The upload server (bruno) keeps locking up. This is load related - it happens more often when we are maxed out, and of course we're pretty much maxed out all the time these days. We're thinking this may actually be a bad CPU. We'll swap it out and see if the problem goes away. Until then.. we randomly lose the ability to upload workunits and human intervention (to power cycle the machine locally or remotely) is required.

We've been moving back-end processes around. I mentioned before how we moved the assimilators to synergy as vader seemed overloaded. This was helpful. However one thing we forgot about is that the assimilators have a memory leak. This is something that's been an issue forever - like since we were compiling/running this on Sun/Solaris systems - yet completely impossible to find and fix. But an easy band aid is to have a cron job that restart the assimilators every so often to clear the pipes. Well, oops, we didn't have that cron job on synergy and the system wedged over the weekend. That cron job is now in place. But still.. not sure why it's so easy for user processes to lock up a whole system to the point you can't even get a root prompt. There should always be enough resources to get a root prompt.
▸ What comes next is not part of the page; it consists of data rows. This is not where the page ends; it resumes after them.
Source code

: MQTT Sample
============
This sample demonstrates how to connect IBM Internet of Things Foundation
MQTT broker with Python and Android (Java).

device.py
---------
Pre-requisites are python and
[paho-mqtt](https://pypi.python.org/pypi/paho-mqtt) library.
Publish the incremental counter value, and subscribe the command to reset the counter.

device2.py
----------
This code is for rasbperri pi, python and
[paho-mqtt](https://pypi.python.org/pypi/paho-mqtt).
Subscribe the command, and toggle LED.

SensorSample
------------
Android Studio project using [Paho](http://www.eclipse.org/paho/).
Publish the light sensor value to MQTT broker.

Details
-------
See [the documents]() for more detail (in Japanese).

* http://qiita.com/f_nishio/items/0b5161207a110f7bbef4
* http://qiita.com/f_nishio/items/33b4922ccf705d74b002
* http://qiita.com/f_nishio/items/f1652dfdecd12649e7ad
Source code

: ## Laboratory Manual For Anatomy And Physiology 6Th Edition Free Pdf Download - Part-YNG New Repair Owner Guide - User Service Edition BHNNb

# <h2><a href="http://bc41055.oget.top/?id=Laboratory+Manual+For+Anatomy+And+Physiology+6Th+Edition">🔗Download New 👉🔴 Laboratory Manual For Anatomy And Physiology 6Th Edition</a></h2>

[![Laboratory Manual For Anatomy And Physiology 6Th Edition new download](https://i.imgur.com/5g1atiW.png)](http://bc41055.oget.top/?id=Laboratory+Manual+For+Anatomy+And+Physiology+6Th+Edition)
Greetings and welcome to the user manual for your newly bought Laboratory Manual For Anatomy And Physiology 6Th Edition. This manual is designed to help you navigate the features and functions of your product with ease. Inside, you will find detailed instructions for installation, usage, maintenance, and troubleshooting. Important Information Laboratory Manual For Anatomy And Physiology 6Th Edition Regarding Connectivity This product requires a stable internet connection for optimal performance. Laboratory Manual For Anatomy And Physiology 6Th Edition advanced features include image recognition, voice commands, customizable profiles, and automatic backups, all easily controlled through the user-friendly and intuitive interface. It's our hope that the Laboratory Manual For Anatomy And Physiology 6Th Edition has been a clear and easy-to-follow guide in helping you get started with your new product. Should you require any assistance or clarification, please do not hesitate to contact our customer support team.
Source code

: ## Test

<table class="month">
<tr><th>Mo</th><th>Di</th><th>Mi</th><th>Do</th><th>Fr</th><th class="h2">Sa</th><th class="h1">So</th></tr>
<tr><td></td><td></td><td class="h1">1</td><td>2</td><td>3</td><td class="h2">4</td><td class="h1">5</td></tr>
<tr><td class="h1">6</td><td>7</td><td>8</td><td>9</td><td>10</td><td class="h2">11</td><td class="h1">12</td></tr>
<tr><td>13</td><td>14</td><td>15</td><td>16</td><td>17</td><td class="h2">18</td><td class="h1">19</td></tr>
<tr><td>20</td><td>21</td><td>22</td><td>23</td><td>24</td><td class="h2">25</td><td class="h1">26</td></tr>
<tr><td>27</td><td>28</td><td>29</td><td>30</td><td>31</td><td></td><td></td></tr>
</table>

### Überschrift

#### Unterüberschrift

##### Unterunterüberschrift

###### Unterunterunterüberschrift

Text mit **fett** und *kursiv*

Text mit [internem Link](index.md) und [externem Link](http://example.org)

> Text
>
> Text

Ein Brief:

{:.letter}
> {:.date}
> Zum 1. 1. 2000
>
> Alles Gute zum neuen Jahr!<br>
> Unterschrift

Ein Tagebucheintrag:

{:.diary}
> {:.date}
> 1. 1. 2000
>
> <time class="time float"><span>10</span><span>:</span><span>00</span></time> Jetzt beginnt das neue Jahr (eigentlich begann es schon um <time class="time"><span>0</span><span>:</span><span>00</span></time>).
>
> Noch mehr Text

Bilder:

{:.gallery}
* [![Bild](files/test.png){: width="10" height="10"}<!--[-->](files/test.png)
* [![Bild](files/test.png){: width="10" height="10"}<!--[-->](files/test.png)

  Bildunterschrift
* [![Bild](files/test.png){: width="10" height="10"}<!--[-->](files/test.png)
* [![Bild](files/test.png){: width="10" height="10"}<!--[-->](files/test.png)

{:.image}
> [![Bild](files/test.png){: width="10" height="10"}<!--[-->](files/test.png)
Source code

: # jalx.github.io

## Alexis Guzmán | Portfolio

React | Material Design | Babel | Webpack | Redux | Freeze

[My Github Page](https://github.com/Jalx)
The mysql replica continued to fall behind, so the easiest thing to try next was upgrading mysql from 5.1.x to 5.5 (which employs better parallelization, supposedly, and therefore better i/o in times of stress). However, Fedora Core 15 is the first version of Fedora to have mysql 5.5 in its rpm repositories. So I upgraded jocelyn to FC15.. only to find for some reason this version of Fedora cannot load the firmware/drivers for the old QLogic fibre channel card, and therefore can't see the data drives. I've been beating my head on this problem for days now to no avail. We could downgrade, but then we can't use mysql 5.5. I guess we could install mysql 5.5 ourselves instead of yumming it in, but that's given us major headaches in the past. This should all just work like it had in earlier versions of Fedora. Jeez.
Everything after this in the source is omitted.